Le pacte faustien
Il était là, à la tribune du stade, à la droite du Prince, pour assister à la victoire de son équipe de foot. Vêtu d’un costume bleu marine très strict, amaigri et, curieusement, à peine bronzé, Oleg Chestov, que certains pensaient éloigné à tout jamais depuis le début de la guerre contre l’Ukraine, savourait la remontée aux places d’honneur de son équipe. Une sorte de revanche pour lui aussi.
Ce SDF aux souliers d’or avait erré durant ces trois mois de guerre, de Chypre aux Bahamas, dans une fuite éperdue pour éviter les sanctions occidentales.
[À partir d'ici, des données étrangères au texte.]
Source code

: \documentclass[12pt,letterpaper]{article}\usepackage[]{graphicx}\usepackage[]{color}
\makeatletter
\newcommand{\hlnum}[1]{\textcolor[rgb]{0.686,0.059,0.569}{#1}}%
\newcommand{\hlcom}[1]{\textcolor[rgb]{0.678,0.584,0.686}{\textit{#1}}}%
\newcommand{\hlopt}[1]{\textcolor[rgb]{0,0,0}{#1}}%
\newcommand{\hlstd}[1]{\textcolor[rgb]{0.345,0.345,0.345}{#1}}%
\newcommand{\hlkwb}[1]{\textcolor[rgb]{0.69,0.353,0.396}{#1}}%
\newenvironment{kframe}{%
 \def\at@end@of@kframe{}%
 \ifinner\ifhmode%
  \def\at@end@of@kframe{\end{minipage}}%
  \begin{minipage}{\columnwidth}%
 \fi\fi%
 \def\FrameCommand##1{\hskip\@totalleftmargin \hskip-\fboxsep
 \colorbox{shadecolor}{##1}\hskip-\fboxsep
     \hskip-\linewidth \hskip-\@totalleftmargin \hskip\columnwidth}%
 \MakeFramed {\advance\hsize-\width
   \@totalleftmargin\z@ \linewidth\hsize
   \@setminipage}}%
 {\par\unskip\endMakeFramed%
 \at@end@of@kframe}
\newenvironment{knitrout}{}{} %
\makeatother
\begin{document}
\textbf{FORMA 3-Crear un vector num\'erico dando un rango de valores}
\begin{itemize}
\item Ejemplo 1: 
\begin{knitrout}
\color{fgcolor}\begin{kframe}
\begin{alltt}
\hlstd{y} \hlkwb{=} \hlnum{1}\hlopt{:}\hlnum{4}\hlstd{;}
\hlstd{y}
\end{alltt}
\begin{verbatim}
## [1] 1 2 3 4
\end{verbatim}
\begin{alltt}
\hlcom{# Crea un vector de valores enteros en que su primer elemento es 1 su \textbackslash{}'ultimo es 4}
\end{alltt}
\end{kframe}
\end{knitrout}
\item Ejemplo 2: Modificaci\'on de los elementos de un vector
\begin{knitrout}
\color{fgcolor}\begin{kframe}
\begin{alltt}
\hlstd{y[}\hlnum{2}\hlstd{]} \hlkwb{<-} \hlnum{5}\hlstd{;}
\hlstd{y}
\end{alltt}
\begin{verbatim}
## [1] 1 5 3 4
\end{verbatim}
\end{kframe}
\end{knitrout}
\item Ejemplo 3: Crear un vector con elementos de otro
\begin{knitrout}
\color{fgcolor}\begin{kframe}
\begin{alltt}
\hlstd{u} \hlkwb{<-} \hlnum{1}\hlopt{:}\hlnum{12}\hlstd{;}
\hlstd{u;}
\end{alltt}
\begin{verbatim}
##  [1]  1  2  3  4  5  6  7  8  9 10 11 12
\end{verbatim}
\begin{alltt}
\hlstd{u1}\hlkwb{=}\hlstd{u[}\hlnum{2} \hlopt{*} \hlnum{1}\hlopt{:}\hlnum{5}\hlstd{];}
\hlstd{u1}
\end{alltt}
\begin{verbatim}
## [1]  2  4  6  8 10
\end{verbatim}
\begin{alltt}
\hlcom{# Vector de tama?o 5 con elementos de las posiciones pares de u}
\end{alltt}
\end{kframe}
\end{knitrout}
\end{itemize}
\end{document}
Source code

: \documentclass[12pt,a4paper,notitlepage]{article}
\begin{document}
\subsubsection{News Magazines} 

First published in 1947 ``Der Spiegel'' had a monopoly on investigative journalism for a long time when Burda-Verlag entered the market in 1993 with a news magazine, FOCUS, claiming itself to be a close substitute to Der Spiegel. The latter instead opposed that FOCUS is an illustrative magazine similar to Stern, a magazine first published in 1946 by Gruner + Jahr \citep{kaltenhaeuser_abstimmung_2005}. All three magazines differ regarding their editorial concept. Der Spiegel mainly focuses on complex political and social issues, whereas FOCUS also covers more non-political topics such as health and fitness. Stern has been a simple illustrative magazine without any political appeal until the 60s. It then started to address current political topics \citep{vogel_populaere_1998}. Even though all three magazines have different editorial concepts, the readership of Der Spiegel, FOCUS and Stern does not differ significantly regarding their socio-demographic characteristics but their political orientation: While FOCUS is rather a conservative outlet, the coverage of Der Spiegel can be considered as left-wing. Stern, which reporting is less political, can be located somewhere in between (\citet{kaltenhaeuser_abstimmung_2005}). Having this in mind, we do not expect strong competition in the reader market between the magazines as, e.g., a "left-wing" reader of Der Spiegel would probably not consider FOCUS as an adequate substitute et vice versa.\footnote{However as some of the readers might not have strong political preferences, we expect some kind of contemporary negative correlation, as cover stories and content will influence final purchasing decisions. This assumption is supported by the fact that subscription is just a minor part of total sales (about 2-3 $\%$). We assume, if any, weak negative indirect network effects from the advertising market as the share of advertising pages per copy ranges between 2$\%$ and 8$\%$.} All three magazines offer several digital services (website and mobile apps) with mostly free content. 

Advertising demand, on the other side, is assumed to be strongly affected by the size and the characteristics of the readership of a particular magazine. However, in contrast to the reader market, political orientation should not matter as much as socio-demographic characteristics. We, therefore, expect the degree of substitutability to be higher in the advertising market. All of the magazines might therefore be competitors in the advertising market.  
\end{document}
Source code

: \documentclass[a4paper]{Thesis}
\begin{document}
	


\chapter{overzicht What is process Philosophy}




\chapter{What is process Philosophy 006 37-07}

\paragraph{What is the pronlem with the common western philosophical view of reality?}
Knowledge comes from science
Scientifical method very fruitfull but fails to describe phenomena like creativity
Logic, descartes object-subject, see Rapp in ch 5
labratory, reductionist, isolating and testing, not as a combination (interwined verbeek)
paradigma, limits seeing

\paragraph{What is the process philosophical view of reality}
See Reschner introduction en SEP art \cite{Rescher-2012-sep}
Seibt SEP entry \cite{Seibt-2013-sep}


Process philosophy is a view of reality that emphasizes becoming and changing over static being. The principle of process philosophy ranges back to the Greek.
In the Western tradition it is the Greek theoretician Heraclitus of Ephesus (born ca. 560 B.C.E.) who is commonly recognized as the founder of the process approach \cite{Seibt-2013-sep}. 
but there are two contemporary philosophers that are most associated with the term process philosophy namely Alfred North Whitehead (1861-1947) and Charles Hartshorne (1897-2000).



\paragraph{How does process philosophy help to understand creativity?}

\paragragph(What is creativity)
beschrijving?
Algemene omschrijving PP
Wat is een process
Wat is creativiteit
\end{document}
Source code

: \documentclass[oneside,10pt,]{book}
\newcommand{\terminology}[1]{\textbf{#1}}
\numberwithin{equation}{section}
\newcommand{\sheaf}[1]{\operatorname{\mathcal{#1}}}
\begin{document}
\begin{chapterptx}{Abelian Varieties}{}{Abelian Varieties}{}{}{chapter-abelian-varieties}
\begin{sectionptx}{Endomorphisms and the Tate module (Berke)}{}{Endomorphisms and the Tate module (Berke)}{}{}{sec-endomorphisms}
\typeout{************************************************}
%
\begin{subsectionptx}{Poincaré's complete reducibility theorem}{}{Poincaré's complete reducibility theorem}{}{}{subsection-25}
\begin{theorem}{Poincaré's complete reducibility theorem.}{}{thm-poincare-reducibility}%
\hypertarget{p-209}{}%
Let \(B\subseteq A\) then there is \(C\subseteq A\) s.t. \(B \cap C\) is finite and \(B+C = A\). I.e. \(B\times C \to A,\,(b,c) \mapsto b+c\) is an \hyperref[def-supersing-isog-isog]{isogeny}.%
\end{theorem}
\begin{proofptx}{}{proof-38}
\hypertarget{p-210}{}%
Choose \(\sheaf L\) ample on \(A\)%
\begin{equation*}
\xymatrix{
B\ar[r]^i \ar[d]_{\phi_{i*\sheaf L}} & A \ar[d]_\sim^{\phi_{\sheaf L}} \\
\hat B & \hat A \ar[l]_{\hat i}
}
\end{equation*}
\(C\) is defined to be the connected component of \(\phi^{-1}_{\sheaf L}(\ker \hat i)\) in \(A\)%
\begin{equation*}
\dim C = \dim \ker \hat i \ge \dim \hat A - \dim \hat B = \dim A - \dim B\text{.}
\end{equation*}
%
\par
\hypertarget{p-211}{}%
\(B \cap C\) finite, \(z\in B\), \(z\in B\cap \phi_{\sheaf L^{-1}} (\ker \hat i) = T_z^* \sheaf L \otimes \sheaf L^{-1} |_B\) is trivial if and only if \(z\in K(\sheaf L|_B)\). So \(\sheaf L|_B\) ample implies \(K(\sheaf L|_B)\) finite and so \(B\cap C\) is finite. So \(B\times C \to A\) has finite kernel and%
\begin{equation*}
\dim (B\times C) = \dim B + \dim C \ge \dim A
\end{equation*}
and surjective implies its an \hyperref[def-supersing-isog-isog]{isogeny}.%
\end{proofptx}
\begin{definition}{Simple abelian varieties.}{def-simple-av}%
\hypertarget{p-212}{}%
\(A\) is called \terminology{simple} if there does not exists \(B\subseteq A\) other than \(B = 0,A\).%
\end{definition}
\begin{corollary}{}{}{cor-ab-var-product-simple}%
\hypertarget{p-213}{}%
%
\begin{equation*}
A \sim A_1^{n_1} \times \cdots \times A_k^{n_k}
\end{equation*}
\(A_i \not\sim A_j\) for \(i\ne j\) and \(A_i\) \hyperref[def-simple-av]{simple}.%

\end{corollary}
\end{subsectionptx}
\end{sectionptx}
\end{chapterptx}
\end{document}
Son yacht, planqué à la Barbade puis à l’île de Saint-Vincent, quand d’autres avaient choisi les Émirats. Ses avions, interdits de survol du territoire américain, cloués au sol. Il avait connu finalement l’humiliation, lui si fier, si méprisant, convoqué à New York pour rencontrer les hommes en gris, missionnés par la CIA. Ils lui avaient mis le marché en main. Une assurance-vie en forme de chronique funéraire, un pacte avec le diable. Les termes du deal étaient on ne peut plus simples. Soit il collaborait avec les services occidentaux et sauvait son magot, mais alors le Kremlin ne pourrait l’ignorer et en tirerait toutes les conséquences, toutes aussi létales. Soit il continuait son double jeu en ménageant la Russie et l’Occident lui ferait payer.
Pour l’heure, au moment de lever sa coupe de champagne pour fêter la victoire de son équipe, Oleg Chestov s’attarda un temps à regarder la transparence du liquide qui contenait peut-être de quoi l’envoyer dans l’au-delà. (à suivre)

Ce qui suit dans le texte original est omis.